(Record excerpts Opens)

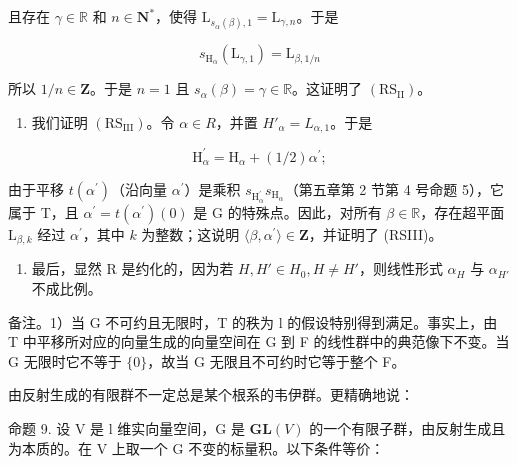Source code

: 且存在 \(\gamma \in \mathbb{R}\) 和 \(n\in \mathbf{N}^*\)，使得 \(\mathrm{L}_{s_{\alpha}(\beta),1} = \mathrm{L}_{\gamma ,n}\)。于是

\[
s _ {\mathrm{H} _ {\alpha}} (\mathrm{L} _ {\gamma , 1}) = \mathrm{L} _ {\beta , 1 / n}
\]

所以 \(1 / n\in \mathbf{Z}\)。于是 \(n = 1\) 且 \(s_{\alpha}(\beta) = \gamma \in \mathbb{R}\)。这证明了 \((\mathrm{RS}_{\mathrm{II}})\)。

\begin{enumerate}
\def\labelenumi{\alph{enumi})}
\setcounter{enumi}{2}
\tightlist
\item
  我们证明 \((\mathrm{RS}_{\mathrm{III}})\)。令 \(\alpha \in R\)，并置 \(H'_{\alpha} = L_{\alpha,1}\)。于是
\end{enumerate}

\[
\mathrm{H} _ {\alpha} ^ {\prime} = \mathrm{H} _ {\alpha} + (1 / 2) \alpha^ {\prime};
\]

由于平移 \(t(\alpha^{\prime})\)（沿向量 \(\alpha^{\prime}\)）是乘积 \(s_{\mathrm{H}_{\alpha}^{\prime}}s_{\mathrm{H}_{\alpha}}\)（第五章第 2 节第 4 号命题 5），它属于 T，且 \(\alpha^{\prime} = t(\alpha^{\prime})(0)\) 是 G 的特殊点。因此，对所有 \(\beta \in \mathbb{R}\)，存在超平面 \(\mathrm{L}_{\beta,k}\) 经过 \(\alpha^{\prime}\)，其中 \(k\) 为整数；这说明 \(\langle \beta ,\alpha^{\prime}\rangle \in \mathbf{Z}\)，并证明了 (RSIII)。

\begin{enumerate}
\def\labelenumi{\alph{enumi})}
\setcounter{enumi}{3}
\tightlist
\item
  最后，显然 R 是约化的，因为若 \(H, H' \in H_{0}, H \neq H'\)，则线性形式 \(\alpha_{H}\) 与 \(\alpha_{H'}\) 不成比例。
\end{enumerate}

备注。1）当 G 不可约且无限时，T 的秩为 l 的假设特别得到满足。事实上，由 T 中平移所对应的向量生成的向量空间在 G 到 F 的线性群中的典范像下不变。当 G 无限时它不等于 \(\{0\}\)，故当 G 无限且不可约时它等于整个 F。

由反射生成的有限群不一定总是某个根系的韦伊群。更精确地说：

命题 9. 设 V 是 l 维实向量空间，G 是 \(\mathbf{GL}(V)\) 的一个有限子群，由反射生成且为本质的。在 V 上取一个 G 不变的标量积。以下条件等价：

(Record excerpts Closes)

__Problem to work on__
Working through the records, copy each line in which the word "prime" appears.

__Exercise answer__
\mathrm{H} _ {\alpha} ^ {\prime} = \mathrm{H} _ {\alpha} + (1 / 2) \alpha^ {\prime};
由于平移 \(t(\alpha^{\prime})\)（沿向量 \(\alpha^{\prime}\)）是乘积 \(s_{\mathrm{H}_{\alpha}^{\prime}}s_{\mathrm{H}_{\alpha}}\)（第五章第 2 节第 4 号命题 5），它属于 T，且 \(\alpha^{\prime} = t(\alpha^{\prime})(0)\) 是 G 的特殊点。因此，对所有 \(\beta \in \mathbb{R}\)，存在超平面 \(\mathrm{L}_{\beta,k}\) 经过 \(\alpha^{\prime}\)，其中 \(k\) 为整数；这说明 \(\langle \beta ,\alpha^{\prime}\rangle \in \mathbf{Z}\)，并证明了 (RSIII)。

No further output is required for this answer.